> _Task statement_: The entries below contain a line with "Sekcja parametrów narzędzia" and a line with "Jeśli szkic jest". Quote exactly those two lines and all lines between them.

◇ ◇ ◇

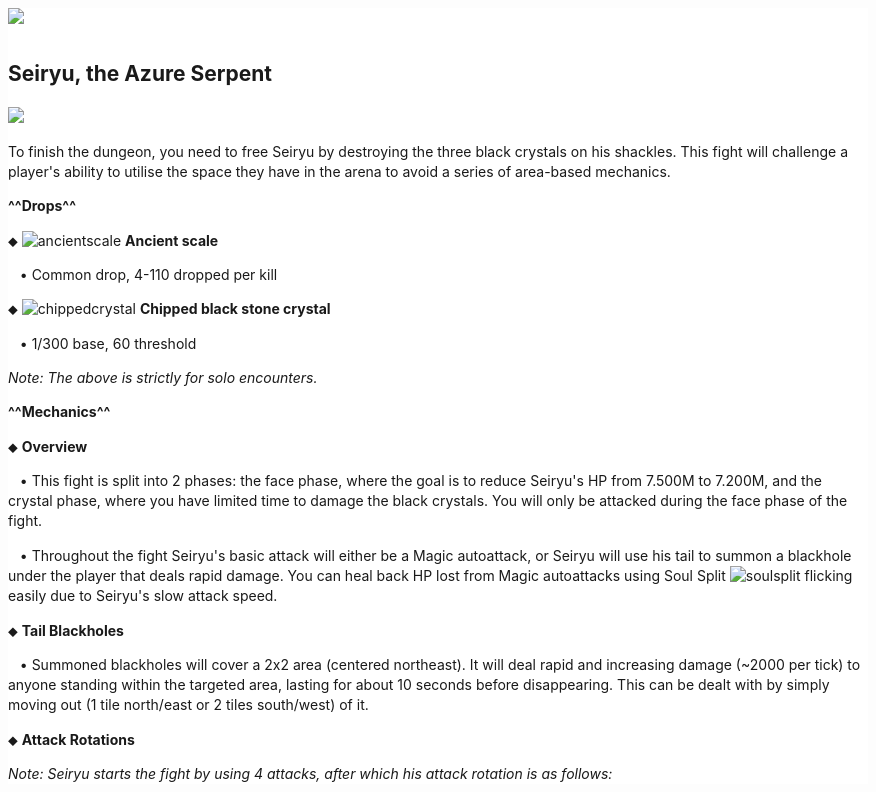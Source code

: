 
<img class="media" src="https://i.imgur.com/Du6RGFt.png">



## Seiryu, the Azure Serpent





<img class="media" src="https://i.imgur.com/tFsgIWX.jpg">



To finish the dungeon, you need to free Seiryu by destroying the three black crystals on his shackles. This fight will challenge a player's ability to utilise the space they have in the arena to avoid a series of area-based mechanics.


**^^Drops^^**

⬥ <img title="ancientscale" class="d-emoji" alt="ancientscale" src="https://cdn.discordapp.com/emojis/643162215137935360.png?v=1"> **Ancient scale**

 ‎ ‎ ‎ ‎• Common drop, 4-110 dropped per kill

⬥ <img title="chippedcrystal" class="d-emoji" alt="chippedcrystal" src="https://cdn.discordapp.com/emojis/643162482126356520.png?v=1"> **Chipped black stone crystal**

 ‎ ‎ ‎ ‎• 1/300 base, 60 threshold

*Note: The above is strictly for solo encounters.*


**^^Mechanics^^**


⬥ **Overview**

 ‎ ‎ ‎ ‎• This fight is split into 2 phases: the face phase, where the goal is to reduce Seiryu's HP from 7.500M to 7.200M, and the crystal phase, where you have limited time to damage the black crystals. You will only be attacked during the face phase of the fight.

 ‎ ‎ ‎ ‎• Throughout the fight Seiryu's basic attack will either be a Magic autoattack, or Seiryu will use his tail to summon a blackhole under the player that deals rapid damage. You can heal back HP lost from Magic autoattacks using Soul Split <img title="soulsplit" class="d-emoji" alt="soulsplit" src="https://cdn.discordapp.com/emojis/615613924506599497.png?v=1"> flicking easily due to Seiryu's slow attack speed.


⬥ **Tail Blackholes**

 ‎ ‎ ‎ ‎• Summoned blackholes will cover a 2x2 area (centered northeast). It will deal rapid and increasing damage (~2000 per tick) to anyone standing within the targeted area, lasting for about 10 seconds before disappearing. This can be dealt with by simply moving out (1 tile north/east or 2 tiles south/west) of it.





<video class="media" controls><source src="https://imgur.com/zwFuDq4.mp4" type="video/mp4"></video>



⬥ **Attack Rotations**

*Note: Seiryu starts the fight by using 4 attacks, after which his attack rotation is as follows:*
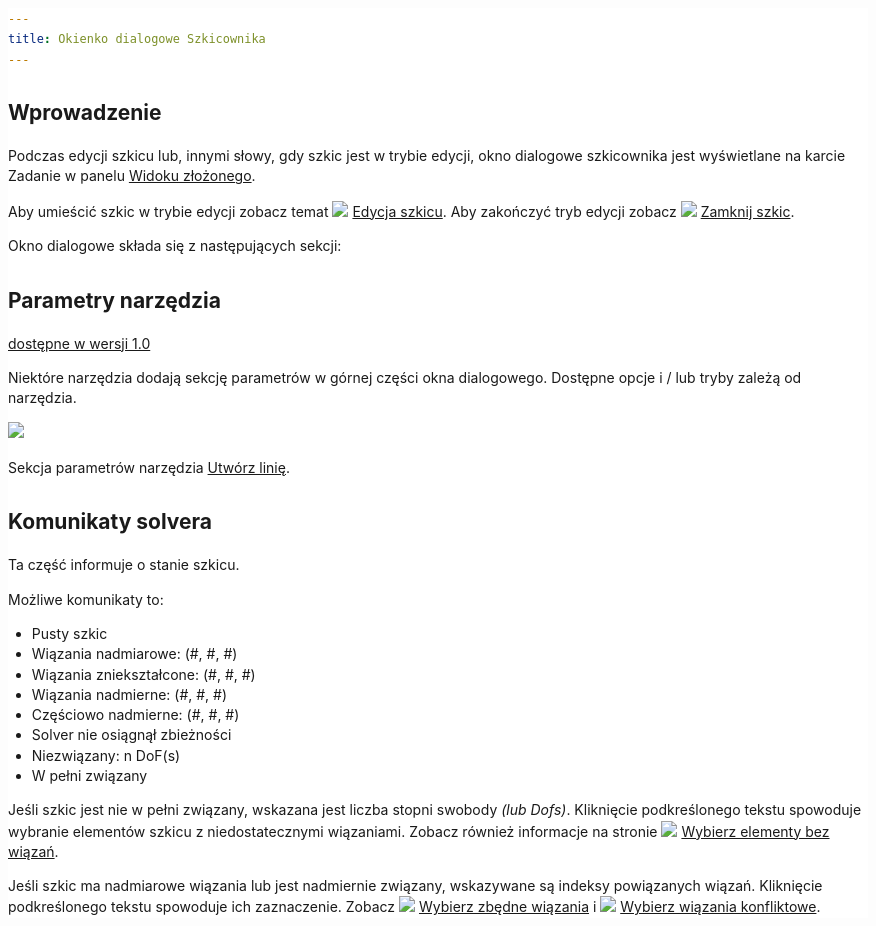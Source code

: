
 ```yaml
---
title: Okienko dialogowe Szkicownika
---
```

## Wprowadzenie

Podczas edycji szkicu lub, innymi słowy, gdy szkic jest w trybie edycji, okno dialogowe szkicownika jest wyświetlane na karcie Zadanie w panelu [Widoku złożonego](/Combo_view/pl "Combo view/pl").

Aby umieścić szkic w trybie edycji zobacz temat ![](/images/Sketcher_EditSketch.svg) [Edycja szkicu](/Sketcher_EditSketch/pl "Sketcher EditSketch/pl"). Aby zakończyć tryb edycji zobacz ![](/images/Sketcher_LeaveSketch.svg) [Zamknij szkic](/Sketcher_LeaveSketch/pl "Sketcher LeaveSketch/pl").

Okno dialogowe składa się z następujących sekcji:

## Parametry narzędzia

[dostępne w wersji 1.0](/Release_notes_1.0/pl "Release notes 1.0/pl")

Niektóre narzędzia dodają sekcję parametrów w górnej części okna dialogowego. Dostępne opcje i / lub tryby zależą od narzędzia.

![](/images/Sketcher_Dialog_Line_parameters.png)

Sekcja parametrów narzędzia [Utwórz linię](/Sketcher_CreateLine/pl "Sketcher CreateLine/pl").

## Komunikaty solvera

Ta część informuje o stanie szkicu.

Możliwe komunikaty to:

* Pusty szkic
* Wiązania nadmiarowe: (#, #, #)
* Wiązania zniekształcone: (#, #, #)
* Wiązania nadmierne: (#, #, #)
* Częściowo nadmierne: (#, #, #)
* Solver nie osiągnął zbieżności
* Niezwiązany: n DoF(s)
* W pełni związany

Jeśli szkic jest nie w pełni związany, wskazana jest liczba stopni swobody *(lub Dofs)*. Kliknięcie podkreślonego tekstu spowoduje wybranie elementów szkicu z niedostatecznymi wiązaniami. Zobacz również informacje na stronie ![](/images/Sketcher_SelectElementsWithDoFs.svg) [Wybierz elementy bez wiązań](/Sketcher_SelectElementsWithDoFs/pl "Sketcher SelectElementsWithDoFs/pl").

Jeśli szkic ma nadmiarowe wiązania lub jest nadmiernie związany, wskazywane są indeksy powiązanych wiązań. Kliknięcie podkreślonego tekstu spowoduje ich zaznaczenie. Zobacz ![](/images/Sketcher_SelectRedundantConstraints.svg) [Wybierz zbędne wiązania](/Sketcher_SelectRedundantConstraints/pl "Sketcher SelectRedundantConstraints/pl") i ![](/images/Sketcher_SelectConflictingConstraints.svg) [Wybierz wiązania konfliktowe](/Sketcher_SelectConflictingConstraints/pl "Sketcher SelectConflictingConstraints/pl").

◇ ◇ ◇

> _Written reply_:
Sekcja parametrów narzędzia [Utwórz linię](/Sketcher_CreateLine/pl "Sketcher CreateLine/pl").

## Komunikaty solvera

Ta część informuje o stanie szkicu.

Możliwe komunikaty to:

* Pusty szkic
* Wiązania nadmiarowe: (#, #, #)
* Wiązania zniekształcone: (#, #, #)
* Wiązania nadmierne: (#, #, #)
* Częściowo nadmierne: (#, #, #)
* Solver nie osiągnął zbieżności
* Niezwiązany: n DoF(s)
* W pełni związany

Jeśli szkic jest nie w pełni związany, wskazana jest liczba stopni swobody *(lub Dofs)*. Kliknięcie podkreślonego tekstu spowoduje wybranie elementów szkicu z niedostatecznymi wiązaniami. Zobacz również informacje na stronie ![](/images/Sketcher_SelectElementsWithDoFs.svg) [Wybierz elementy bez wiązań](/Sketcher_SelectElementsWithDoFs/pl "Sketcher SelectElementsWithDoFs/pl").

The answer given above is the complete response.